__Problem__: Please retype the data below line for line and leave out every picture.

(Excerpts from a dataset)
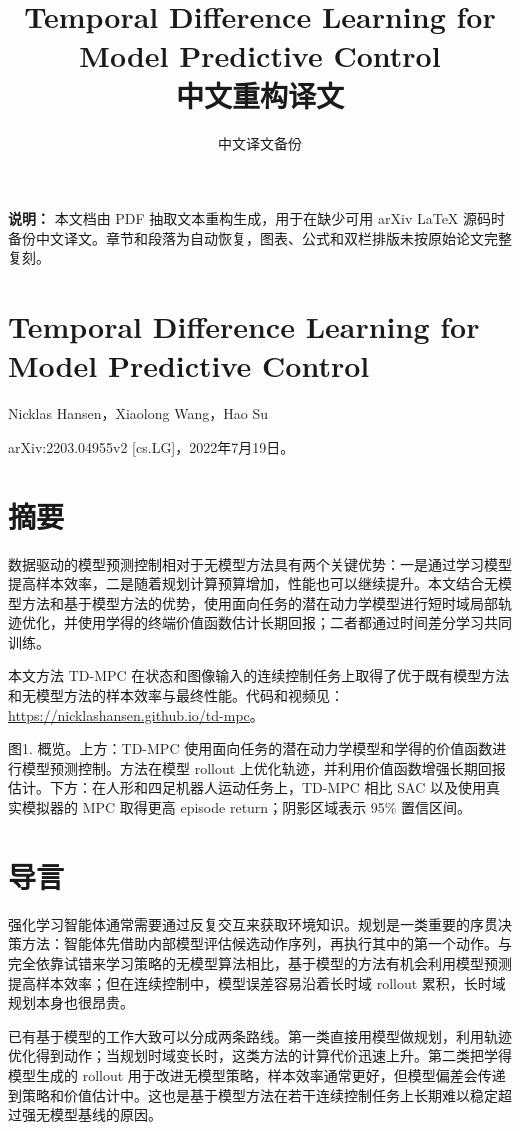 \documentclass[10pt]{article}
\title{Temporal Difference Learning for Model Predictive Control\\[0.5em]\large 中文重构译文}
\author{中文译文备份}
\date{}
\begin{document}
\maketitle

\noindent\textbf{说明：} 本文档由 PDF 抽取文本重构生成，用于在缺少可用 arXiv LaTeX 源码时备份中文译文。章节和段落为自动恢复，图表、公式和双栏排版未按原始论文完整复刻。

\bigskip

\section*{Temporal Difference Learning for Model Predictive Control}

Nicklas Hansen，Xiaolong Wang，Hao Su

arXiv:2203.04955v2 [cs.LG]，2022年7月19日。

\section*{摘要}
数据驱动的模型预测控制相对于无模型方法具有两个关键优势：一是通过学习模型提高样本效率，二是随着规划计算预算增加，性能也可以继续提升。本文结合无模型方法和基于模型方法的优势，使用面向任务的潜在动力学模型进行短时域局部轨迹优化，并使用学得的终端价值函数估计长期回报；二者都通过时间差分学习共同训练。

本文方法 TD-MPC 在状态和图像输入的连续控制任务上取得了优于既有模型方法和无模型方法的样本效率与最终性能。代码和视频见：\url{https://nicklashansen.github.io/td-mpc}。

图1. 概览。上方：TD-MPC 使用面向任务的潜在动力学模型和学得的价值函数进行模型预测控制。方法在模型 rollout 上优化轨迹，并利用价值函数增强长期回报估计。下方：在人形和四足机器人运动任务上，TD-MPC 相比 SAC 以及使用真实模拟器的 MPC 取得更高 episode return；阴影区域表示 95\% 置信区间。

\section{导言}
强化学习智能体通常需要通过反复交互来获取环境知识。规划是一类重要的序贯决策方法：智能体先借助内部模型评估候选动作序列，再执行其中的第一个动作。与完全依靠试错来学习策略的无模型算法相比，基于模型的方法有机会利用模型预测提高样本效率；但在连续控制中，模型误差容易沿着长时域 rollout 累积，长时域规划本身也很昂贵。

已有基于模型的工作大致可以分成两条路线。第一类直接用模型做规划，利用轨迹优化得到动作；当规划时域变长时，这类方法的计算代价迅速上升。第二类把学得模型生成的 rollout 用于改进无模型策略，样本效率通常更好，但模型偏差会传递到策略和价值估计中。这也是基于模型方法在若干连续控制任务上长期难以稳定超过强无模型基线的原因。
\end{document}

__Your response__:
 \documentclass[10pt]{article}
\title{Temporal Difference Learning for Model Predictive Control\\[0.5em]\large 中文重构译文}
\author{中文译文备份}
\date{}
\begin{document}
\maketitle

\noindent\textbf{说明：} 本文档由 PDF 抽取文本重构生成，用于在缺少可用 arXiv LaTeX 源码时备份中文译文。章节和段落为自动恢复，图表、公式和双栏排版未按原始论文完整复刻。

\bigskip

\section*{Temporal Difference Learning for Model Predictive Control}

Nicklas Hansen，Xiaolong Wang，Hao Su

arXiv:2203.04955v2 [cs.LG]，2022年7月19日。

\section*{摘要}
数据驱动的模型预测控制相对于无模型方法具有两个关键优势：一是通过学习模型提高样本效率，二是随着规划计算预算增加，性能也可以继续提升。本文结合无模型方法和基于模型方法的优势，使用面向任务的潜在动力学模型进行短时域局部轨迹优化，并使用学得的终端价值函数估计长期回报；二者都通过时间差分学习共同训练。

本文方法 TD-MPC 在状态和图像输入的连续控制任务上取得了优于既有模型方法和无模型方法的样本效率与最终性能。代码和视频见：\url{https://nicklashansen.github.io/td-mpc}。

图1. 概览。上方：TD-MPC 使用面向任务的潜在动力学模型和学得的价值函数进行模型预测控制。方法在模型 rollout 上优化轨迹，并利用价值函数增强长期回报估计。下方：在人形和四足机器人运动任务上，TD-MPC 相比 SAC 以及使用真实模拟器的 MPC 取得更高 episode return；阴影区域表示 95\% 置信区间。

\section{导言}
强化学习智能体通常需要通过反复交互来获取环境知识。规划是一类重要的序贯决策方法：智能体先借助内部模型评估候选动作序列，再执行其中的第一个动作。与完全依靠试错来学习策略的无模型算法相比，基于模型的方法有机会利用模型预测提高样本效率；但在连续控制中，模型误差容易沿着长时域 rollout 累积，长时域规划本身也很昂贵。

已有基于模型的工作大致可以分成两条路线。第一类直接用模型做规划，利用轨迹优化得到动作；当规划时域变长时，这类方法的计算代价迅速上升。第二类把学得模型生成的 rollout 用于改进无模型策略，样本效率通常更好，但模型偏差会传递到策略和价值估计中。这也是基于模型方法在若干连续控制任务上长期难以稳定超过强无模型基线的原因。
\end{document}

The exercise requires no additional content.